Records supplied below:

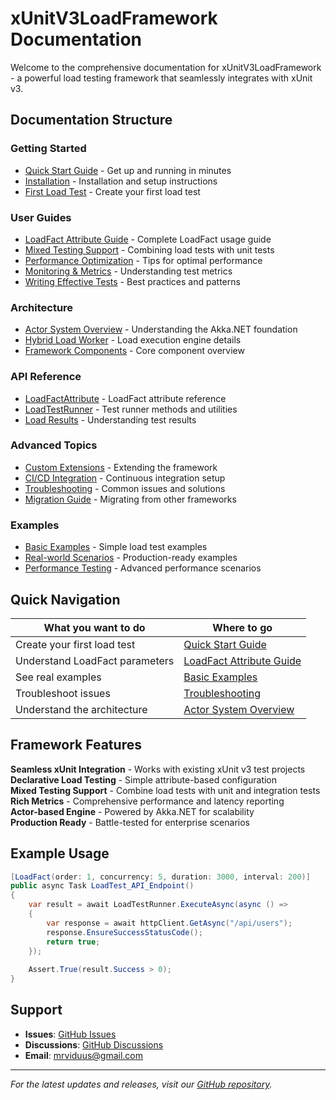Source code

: # xUnitV3LoadFramework Documentation

Welcome to the comprehensive documentation for xUnitV3LoadFramework - a powerful load testing framework that seamlessly integrates with xUnit v3.

##  Documentation Structure

###  Getting Started
- [Quick Start Guide](user-guides/getting-started.md) - Get up and running in minutes
- [Installation](user-guides/installation.md) - Installation and setup instructions
- [First Load Test](user-guides/first-load-test.md) - Create your first load test

###  User Guides
- [LoadFact Attribute Guide](user-guides/loadfact-attribute-guide.md) - Complete LoadFact usage guide
- [Mixed Testing Support](user-guides/mixed-testing-support.md) - Combining load tests with unit tests
- [Performance Optimization](user-guides/performance-optimization.md) - Tips for optimal performance
- [Monitoring & Metrics](user-guides/monitoring-metrics.md) - Understanding test metrics
- [Writing Effective Tests](user-guides/writing-effective-tests.md) - Best practices and patterns

###  Architecture
- [Actor System Overview](architecture/actor-system-overview.md) - Understanding the Akka.NET foundation
- [Hybrid Load Worker](architecture/hybrid-load-worker.md) - Load execution engine details
- [Framework Components](architecture/framework-components.md) - Core component overview

###  API Reference
- [LoadFactAttribute](api-reference/loadfact-attribute.md) - LoadFact attribute reference
- [LoadTestRunner](api-reference/loadtest-runner.md) - Test runner methods and utilities
- [Load Results](api-reference/load-results.md) - Understanding test results

###  Advanced Topics
- [Custom Extensions](advanced/custom-extensions.md) - Extending the framework
- [CI/CD Integration](advanced/cicd-integration.md) - Continuous integration setup
- [Troubleshooting](advanced/troubleshooting.md) - Common issues and solutions
- [Migration Guide](advanced/migration-guide.md) - Migrating from other frameworks

###  Examples
- [Basic Examples](examples/basic-examples.md) - Simple load test examples
- [Real-world Scenarios](examples/real-world-scenarios.md) - Production-ready examples
- [Performance Testing](examples/performance-testing.md) - Advanced performance scenarios

##  Quick Navigation

| What you want to do | Where to go |
|---------------------|-------------|
| Create your first load test | [Quick Start Guide](user-guides/getting-started.md) |
| Understand LoadFact parameters | [LoadFact Attribute Guide](user-guides/loadfact-attribute-guide.md) |
| See real examples | [Basic Examples](examples/basic-examples.md) |
| Troubleshoot issues | [Troubleshooting](advanced/troubleshooting.md) |
| Understand the architecture | [Actor System Overview](architecture/actor-system-overview.md) |

##  Framework Features

 **Seamless xUnit Integration** - Works with existing xUnit v3 test projects  
 **Declarative Load Testing** - Simple attribute-based configuration  
 **Mixed Testing Support** - Combine load tests with unit and integration tests  
 **Rich Metrics** - Comprehensive performance and latency reporting  
 **Actor-based Engine** - Powered by Akka.NET for scalability  
 **Production Ready** - Battle-tested for enterprise scenarios  

##  Example Usage

```csharp
[LoadFact(order: 1, concurrency: 5, duration: 3000, interval: 200)]
public async Task LoadTest_API_Endpoint()
{
    var result = await LoadTestRunner.ExecuteAsync(async () =>
    {
        var response = await httpClient.GetAsync("/api/users");
        response.EnsureSuccessStatusCode();
        return true;
    });
    
    Assert.True(result.Success > 0);
}
```

##  Support

- **Issues**: [GitHub Issues](https://github.com/mrviduus/xUnitV3LoadFramework/issues)
- **Discussions**: [GitHub Discussions](https://github.com/mrviduus/xUnitV3LoadFramework/discussions)
- **Email**: [mrviduus@gmail.com](mailto:mrviduus@gmail.com)

---

*For the latest updates and releases, visit our [GitHub repository](https://github.com/mrviduus/xUnitV3LoadFramework).*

End of Records supplied.

* How to complete this task *
Take each line in the listing that has the word "troubleshooting" and copy it.

* Response area *
- [Troubleshooting](advanced/troubleshooting.md) - Common issues and solutions
| Troubleshoot issues | [Troubleshooting](advanced/troubleshooting.md) |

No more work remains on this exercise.